Every entry should be repeated exactly. Omit the pictures.

▸ Material to process
=== Section Start ===
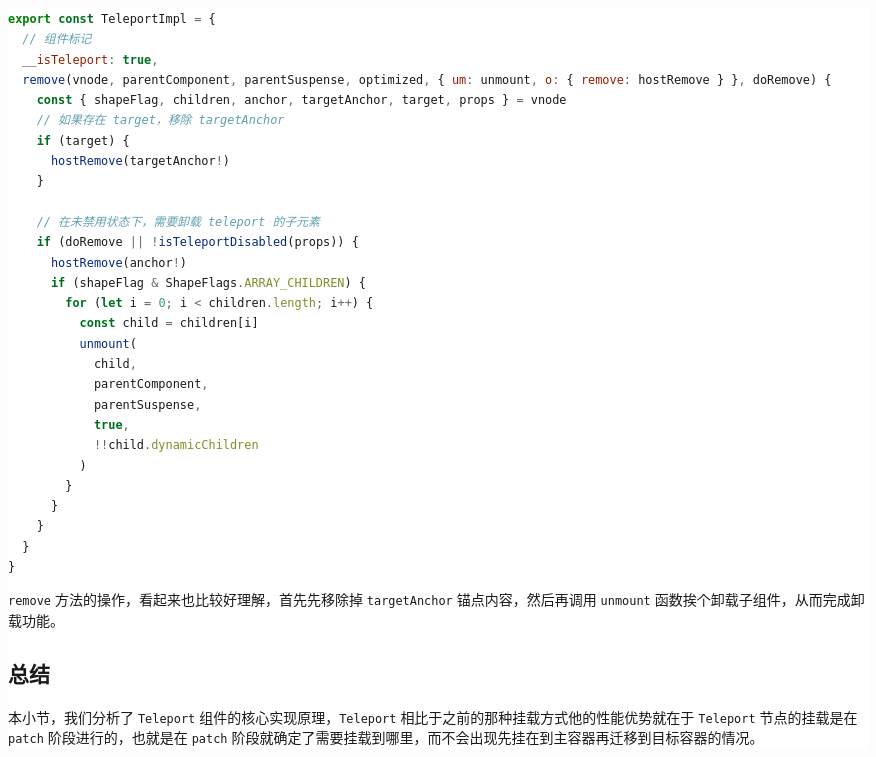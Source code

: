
 ```js
export const TeleportImpl = {
  // 组件标记
  __isTeleport: true,
  remove(vnode, parentComponent, parentSuspense, optimized, { um: unmount, o: { remove: hostRemove } }, doRemove) {
    const { shapeFlag, children, anchor, targetAnchor, target, props } = vnode
    // 如果存在 target，移除 targetAnchor
    if (target) {
      hostRemove(targetAnchor!)
    }
    
    // 在未禁用状态下，需要卸载 teleport 的子元素
    if (doRemove || !isTeleportDisabled(props)) {
      hostRemove(anchor!)
      if (shapeFlag & ShapeFlags.ARRAY_CHILDREN) {
        for (let i = 0; i < children.length; i++) {
          const child = children[i]
          unmount(
            child,
            parentComponent,
            parentSuspense,
            true,
            !!child.dynamicChildren
          )
        }
      }
    }
  }
}
```
`remove` 方法的操作，看起来也比较好理解，首先先移除掉 `targetAnchor` 锚点内容，然后再调用 `unmount` 函数挨个卸载子组件，从而完成卸载功能。

## 总结
本小节，我们分析了 `Teleport` 组件的核心实现原理，`Teleport` 相比于之前的那种挂载方式他的性能优势就在于 `Teleport` 节点的挂载是在 `patch` 阶段进行的，也就是在 `patch` 阶段就确定了需要挂载到哪里，而不会出现先挂在到主容器再迁移到目标容器的情况。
=== Section End ===
▸ Response area
Source code

:
 ```js
export const TeleportImpl = {
  // 组件标记
  __isTeleport: true,
  remove(vnode, parentComponent, parentSuspense, optimized, { um: unmount, o: { remove: hostRemove } }, doRemove) {
    const { shapeFlag, children, anchor, targetAnchor, target, props } = vnode
    // 如果存在 target，移除 targetAnchor
    if (target) {
      hostRemove(targetAnchor!)
    }
    
    // 在未禁用状态下，需要卸载 teleport 的子元素
    if (doRemove || !isTeleportDisabled(props)) {
      hostRemove(anchor!)
      if (shapeFlag & ShapeFlags.ARRAY_CHILDREN) {
        for (let i = 0; i < children.length; i++) {
          const child = children[i]
          unmount(
            child,
            parentComponent,
            parentSuspense,
            true,
            !!child.dynamicChildren
          )
        }
      }
    }
  }
}
```
`remove` 方法的操作，看起来也比较好理解，首先先移除掉 `targetAnchor` 锚点内容，然后再调用 `unmount` 函数挨个卸载子组件，从而完成卸载功能。

## 总结
本小节，我们分析了 `Teleport` 组件的核心实现原理，`Teleport` 相比于之前的那种挂载方式他的性能优势就在于 `Teleport` 节点的挂载是在 `patch` 阶段进行的，也就是在 `patch` 阶段就确定了需要挂载到哪里，而不会出现先挂在到主容器再迁移到目标容器的情况。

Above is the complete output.